* [Work required]: Reproduce exactly the lines below, from the first one through the line containing "Let us try to", and omit any pictures.

--- Exercise material Enclosed Below ---

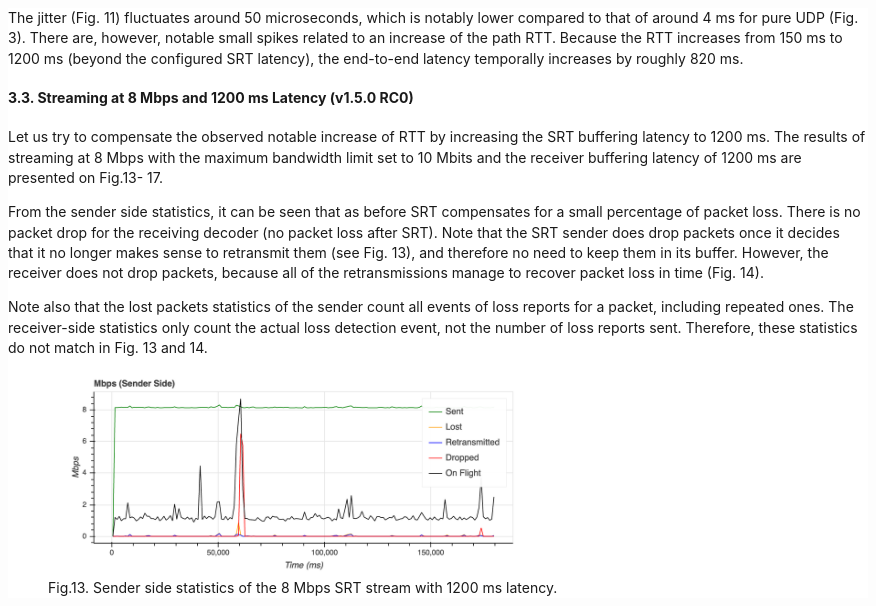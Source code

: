 The jitter (Fig. 11) fluctuates around 50 microseconds, which is notably lower compared to that of around 4 ms for pure UDP (Fig. 3). There are, however, notable small spikes related to an increase of the path RTT. Because the RTT increases from 150 ms to 1200 ms (beyond the configured SRT latency), the end-to-end latency temporally increases by roughly 820 ms.

#### 3.3. Streaming at 8 Mbps and 1200 ms Latency (v1.5.0 RC0)

Let us try to compensate the observed notable increase of RTT by increasing the SRT buffering latency to 1200 ms. The results of streaming at 8 Mbps with the maximum bandwidth limit set to 10 Mbits and the receiver buffering latency of 1200 ms are presented on Fig.13- 17.

From the sender side statistics, it can be seen that as before SRT compensates for a small percentage of packet loss. There is no packet drop for the receiving decoder (no packet loss after SRT). Note that the SRT sender does drop packets once it decides that it no longer makes sense to retransmit them (see Fig. 13), and therefore no need to keep them in its buffer. However, the receiver does not drop packets, because all of the retransmissions manage to recover packet loss in time (Fig. 14).

Note also that the lost packets statistics of the sender count all events of loss reports for a packet, including repeated ones. The receiver-side statistics only count the actual loss detection event, not the number of loss reports sent. Therefore, these statistics do not match in Fig. 13 and 14.

<figure>
  <img src="./images/rate8-maxbw1250000-late1200-v145-take1-snd-packets.png" style="width:60%">
  <figcaption>Fig.13. Sender side statistics of the 8 Mbps SRT stream with 1200 ms latency.</figcaption>
</figure>

<figure>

--- End of Enclosed Exercise material ---

* [Answer to this exercise]:
Source code

: The jitter (Fig. 11) fluctuates around 50 microseconds, which is notably lower compared to that of around 4 ms for pure UDP (Fig. 3). There are, however, notable small spikes related to an increase of the path RTT. Because the RTT increases from 150 ms to 1200 ms (beyond the configured SRT latency), the end-to-end latency temporally increases by roughly 820 ms.

#### 3.3. Streaming at 8 Mbps and 1200 ms Latency (v1.5.0 RC0)

Let us try to compensate the observed notable increase of RTT by increasing the SRT buffering latency to 1200 ms. The results of streaming at 8 Mbps with the maximum bandwidth limit set to 10 Mbits and the receiver buffering latency of 1200 ms are presented on Fig.13- 17.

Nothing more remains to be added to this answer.